* [TASK GOAL]:
In the records that follow, find each line with "Russia" and pull it out.

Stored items
# # # # # # #
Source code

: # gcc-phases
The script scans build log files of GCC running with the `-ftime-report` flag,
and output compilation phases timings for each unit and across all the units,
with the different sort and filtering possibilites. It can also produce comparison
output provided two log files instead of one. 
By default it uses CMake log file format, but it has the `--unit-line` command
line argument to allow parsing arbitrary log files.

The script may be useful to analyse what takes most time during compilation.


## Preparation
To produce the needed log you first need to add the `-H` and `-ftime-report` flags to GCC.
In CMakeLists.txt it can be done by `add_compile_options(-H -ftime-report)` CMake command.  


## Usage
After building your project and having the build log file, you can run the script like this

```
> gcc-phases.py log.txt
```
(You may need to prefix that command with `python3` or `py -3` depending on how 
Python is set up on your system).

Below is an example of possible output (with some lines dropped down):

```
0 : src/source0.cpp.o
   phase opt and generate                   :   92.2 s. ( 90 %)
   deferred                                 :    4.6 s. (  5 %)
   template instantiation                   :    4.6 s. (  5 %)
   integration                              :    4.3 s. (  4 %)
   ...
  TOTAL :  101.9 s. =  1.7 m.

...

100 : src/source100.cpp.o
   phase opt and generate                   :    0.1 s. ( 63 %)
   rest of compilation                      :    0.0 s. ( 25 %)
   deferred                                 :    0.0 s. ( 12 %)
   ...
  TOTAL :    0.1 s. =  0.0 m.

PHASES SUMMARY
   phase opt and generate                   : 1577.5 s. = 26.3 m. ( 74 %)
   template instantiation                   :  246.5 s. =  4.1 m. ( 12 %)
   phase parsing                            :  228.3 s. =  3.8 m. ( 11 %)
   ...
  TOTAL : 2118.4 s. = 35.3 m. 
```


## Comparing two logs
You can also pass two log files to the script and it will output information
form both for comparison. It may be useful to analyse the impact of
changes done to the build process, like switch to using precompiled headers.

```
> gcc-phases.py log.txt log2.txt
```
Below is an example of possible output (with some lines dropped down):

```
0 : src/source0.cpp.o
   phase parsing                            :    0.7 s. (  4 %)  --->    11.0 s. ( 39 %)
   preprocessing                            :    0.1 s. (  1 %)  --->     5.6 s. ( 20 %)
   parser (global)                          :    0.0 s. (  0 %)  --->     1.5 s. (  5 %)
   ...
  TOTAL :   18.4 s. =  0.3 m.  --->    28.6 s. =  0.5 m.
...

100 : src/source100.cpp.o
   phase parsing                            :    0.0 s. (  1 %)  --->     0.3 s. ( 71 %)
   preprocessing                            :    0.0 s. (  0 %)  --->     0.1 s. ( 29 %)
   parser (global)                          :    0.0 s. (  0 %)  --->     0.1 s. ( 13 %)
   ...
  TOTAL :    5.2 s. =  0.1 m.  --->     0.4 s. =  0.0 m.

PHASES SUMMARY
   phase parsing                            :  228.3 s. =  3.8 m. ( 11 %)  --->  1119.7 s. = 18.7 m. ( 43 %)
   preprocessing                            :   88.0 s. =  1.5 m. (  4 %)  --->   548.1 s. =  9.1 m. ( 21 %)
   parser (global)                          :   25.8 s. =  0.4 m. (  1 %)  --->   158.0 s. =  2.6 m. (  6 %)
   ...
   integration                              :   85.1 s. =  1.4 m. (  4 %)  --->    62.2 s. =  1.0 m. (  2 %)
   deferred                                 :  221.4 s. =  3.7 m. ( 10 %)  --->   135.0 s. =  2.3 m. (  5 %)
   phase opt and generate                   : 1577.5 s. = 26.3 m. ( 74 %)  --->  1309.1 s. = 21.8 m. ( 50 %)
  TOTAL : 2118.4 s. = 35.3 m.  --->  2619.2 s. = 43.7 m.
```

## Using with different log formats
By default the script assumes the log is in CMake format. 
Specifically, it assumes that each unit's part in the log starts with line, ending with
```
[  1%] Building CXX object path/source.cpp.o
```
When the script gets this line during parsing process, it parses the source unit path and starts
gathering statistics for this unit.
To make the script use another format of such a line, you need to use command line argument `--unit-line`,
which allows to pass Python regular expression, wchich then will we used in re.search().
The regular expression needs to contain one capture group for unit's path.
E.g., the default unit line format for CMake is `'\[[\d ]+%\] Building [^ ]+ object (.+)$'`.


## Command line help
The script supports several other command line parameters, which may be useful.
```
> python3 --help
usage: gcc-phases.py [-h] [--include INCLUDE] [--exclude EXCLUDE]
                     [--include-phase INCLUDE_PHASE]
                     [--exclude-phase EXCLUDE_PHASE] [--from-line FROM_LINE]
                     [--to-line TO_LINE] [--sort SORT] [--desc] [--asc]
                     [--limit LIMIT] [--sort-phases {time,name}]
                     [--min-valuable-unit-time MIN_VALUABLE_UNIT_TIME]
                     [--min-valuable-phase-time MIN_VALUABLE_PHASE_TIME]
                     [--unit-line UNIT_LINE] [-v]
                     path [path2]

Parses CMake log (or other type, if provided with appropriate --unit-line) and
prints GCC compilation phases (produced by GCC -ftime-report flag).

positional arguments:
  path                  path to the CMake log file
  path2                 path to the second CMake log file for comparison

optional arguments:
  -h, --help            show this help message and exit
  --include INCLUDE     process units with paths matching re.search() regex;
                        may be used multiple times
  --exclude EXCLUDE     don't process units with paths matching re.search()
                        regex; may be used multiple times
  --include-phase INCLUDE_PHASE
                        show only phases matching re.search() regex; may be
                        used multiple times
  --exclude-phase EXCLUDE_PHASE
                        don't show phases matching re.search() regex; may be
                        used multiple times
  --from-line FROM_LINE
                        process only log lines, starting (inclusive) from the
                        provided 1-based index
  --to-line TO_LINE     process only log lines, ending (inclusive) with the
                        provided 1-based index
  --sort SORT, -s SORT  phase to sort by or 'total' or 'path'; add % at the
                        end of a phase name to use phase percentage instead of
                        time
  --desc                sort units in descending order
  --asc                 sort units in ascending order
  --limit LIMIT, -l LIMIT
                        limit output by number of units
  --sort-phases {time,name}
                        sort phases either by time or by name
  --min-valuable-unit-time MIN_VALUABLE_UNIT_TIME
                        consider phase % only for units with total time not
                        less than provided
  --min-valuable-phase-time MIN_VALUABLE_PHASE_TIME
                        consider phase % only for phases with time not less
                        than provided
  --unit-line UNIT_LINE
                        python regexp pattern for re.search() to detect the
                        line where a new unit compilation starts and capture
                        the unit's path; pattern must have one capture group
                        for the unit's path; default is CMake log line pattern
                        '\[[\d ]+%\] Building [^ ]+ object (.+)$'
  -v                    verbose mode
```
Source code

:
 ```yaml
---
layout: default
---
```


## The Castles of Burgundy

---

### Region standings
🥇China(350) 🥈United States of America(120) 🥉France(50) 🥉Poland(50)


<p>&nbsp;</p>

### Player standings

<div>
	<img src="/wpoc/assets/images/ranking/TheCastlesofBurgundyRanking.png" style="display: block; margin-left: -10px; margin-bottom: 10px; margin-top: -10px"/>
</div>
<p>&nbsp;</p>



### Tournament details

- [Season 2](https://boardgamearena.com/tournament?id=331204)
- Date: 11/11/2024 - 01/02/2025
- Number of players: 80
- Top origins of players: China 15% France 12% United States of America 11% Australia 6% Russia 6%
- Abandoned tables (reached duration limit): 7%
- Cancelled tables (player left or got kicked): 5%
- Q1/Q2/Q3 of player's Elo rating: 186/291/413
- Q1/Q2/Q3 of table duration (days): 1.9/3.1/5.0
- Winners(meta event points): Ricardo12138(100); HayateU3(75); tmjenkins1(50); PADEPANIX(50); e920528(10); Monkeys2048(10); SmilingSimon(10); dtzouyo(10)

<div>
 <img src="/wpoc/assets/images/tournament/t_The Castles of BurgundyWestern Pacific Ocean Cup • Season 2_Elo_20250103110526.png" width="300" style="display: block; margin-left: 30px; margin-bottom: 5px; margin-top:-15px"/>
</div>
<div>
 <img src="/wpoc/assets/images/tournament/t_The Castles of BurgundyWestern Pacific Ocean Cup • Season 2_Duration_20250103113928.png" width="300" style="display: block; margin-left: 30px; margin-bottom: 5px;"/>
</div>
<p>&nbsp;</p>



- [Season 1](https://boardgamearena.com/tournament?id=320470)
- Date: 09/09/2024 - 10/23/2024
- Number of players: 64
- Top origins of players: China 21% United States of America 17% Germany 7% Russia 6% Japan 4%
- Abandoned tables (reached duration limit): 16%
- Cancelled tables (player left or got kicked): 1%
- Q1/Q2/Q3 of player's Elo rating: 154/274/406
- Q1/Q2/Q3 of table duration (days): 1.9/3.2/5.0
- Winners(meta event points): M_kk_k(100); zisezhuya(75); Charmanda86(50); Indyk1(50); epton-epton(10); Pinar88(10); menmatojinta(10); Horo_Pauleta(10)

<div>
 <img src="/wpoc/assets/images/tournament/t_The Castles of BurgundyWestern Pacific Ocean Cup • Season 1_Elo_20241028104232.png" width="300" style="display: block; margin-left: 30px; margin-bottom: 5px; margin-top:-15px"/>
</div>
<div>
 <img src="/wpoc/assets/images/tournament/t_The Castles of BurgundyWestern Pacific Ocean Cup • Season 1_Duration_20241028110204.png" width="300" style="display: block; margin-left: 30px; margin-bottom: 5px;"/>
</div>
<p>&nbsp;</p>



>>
# # # # # # #
* [SOLUTION]:
- Top origins of players: China 15% France 12% United States of America 11% Australia 6% Russia 6%
- Top origins of players: China 21% United States of America 17% Germany 7% Russia 6% Japan 4%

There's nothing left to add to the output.